The proverbs and Paul together build a counter-image: not coals as judgment from God but coals heaped by kindness on the enemy. "If your enemy is hungry, give him bread to eat; And if he is thirsty, give him water to drink: For you will heap coals of fire on his head, And Yahweh will reward you" (Pr 25:21-22). Paul reaches back to the proverb in his own paraenesis: "But if your enemy hungers, feed him; if he thirsts, give him to drink: for in so doing you will heap coals of fire on his head" (Rom 12:20). The image holds together two registers — kindness given, and a burning placed on the recipient — without resolving them in either direction.
Coals as Strife and Bad Company
The wisdom material also uses coals to picture conflict and corrupting association. "[As] coals are to hot embers, and wood to fire, So is a contentious man to inflame strife" (Pr 26:21). The coal is the kindling-link between an ember and an open flame; the contentious man is the analogue. Sirach extends the same caution to companionship: "Do not kindle with the coal of the wicked; Or else you will be burned with the flame of his fire" (Sir 8:10). To take a wicked man's coal — to share his fire — is to be drawn into his blaze.

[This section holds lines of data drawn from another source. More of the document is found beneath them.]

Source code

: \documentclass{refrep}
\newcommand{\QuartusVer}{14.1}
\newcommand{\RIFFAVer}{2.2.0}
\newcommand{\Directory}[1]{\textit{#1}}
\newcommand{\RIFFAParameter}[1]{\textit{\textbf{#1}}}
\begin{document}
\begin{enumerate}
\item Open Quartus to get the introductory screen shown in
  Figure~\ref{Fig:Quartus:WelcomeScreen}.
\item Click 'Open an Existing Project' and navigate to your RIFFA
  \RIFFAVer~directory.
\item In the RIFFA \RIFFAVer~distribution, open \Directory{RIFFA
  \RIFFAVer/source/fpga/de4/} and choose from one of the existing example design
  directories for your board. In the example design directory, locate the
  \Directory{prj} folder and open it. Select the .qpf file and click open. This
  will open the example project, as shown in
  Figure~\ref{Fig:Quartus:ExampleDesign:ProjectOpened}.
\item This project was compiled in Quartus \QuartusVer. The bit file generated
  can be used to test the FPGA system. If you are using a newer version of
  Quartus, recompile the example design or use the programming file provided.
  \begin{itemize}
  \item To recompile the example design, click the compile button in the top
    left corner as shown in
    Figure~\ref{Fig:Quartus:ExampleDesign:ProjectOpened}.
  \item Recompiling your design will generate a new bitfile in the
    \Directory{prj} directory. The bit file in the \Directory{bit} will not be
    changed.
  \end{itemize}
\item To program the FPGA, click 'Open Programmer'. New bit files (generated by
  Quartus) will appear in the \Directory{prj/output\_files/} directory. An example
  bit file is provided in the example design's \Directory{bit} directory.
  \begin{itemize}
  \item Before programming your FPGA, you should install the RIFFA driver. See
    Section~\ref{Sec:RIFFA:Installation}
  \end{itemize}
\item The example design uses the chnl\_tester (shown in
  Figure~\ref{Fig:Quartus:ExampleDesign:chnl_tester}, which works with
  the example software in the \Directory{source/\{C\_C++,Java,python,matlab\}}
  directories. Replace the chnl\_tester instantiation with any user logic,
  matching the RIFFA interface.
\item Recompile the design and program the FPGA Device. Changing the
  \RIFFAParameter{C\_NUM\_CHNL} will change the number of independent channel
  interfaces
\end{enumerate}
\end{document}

The Charcoal-Fire of Peter's Denial
The Fourth Gospel uses the coal-fire as a setting rather than a metaphor. In the courtyard of the high priest, "Now the slaves and the attendants were standing [there], having made a fire of coals; for it was cold; and they were warming themselves: and Peter also was with them, standing and warming himself" (John 18:18). The fire is incidental to the action — and yet it places Peter, who has gone with his Lord's captors, warming himself at their coals. The same domestic coal that bakes bread in Isaiah here marks a place of wrong association.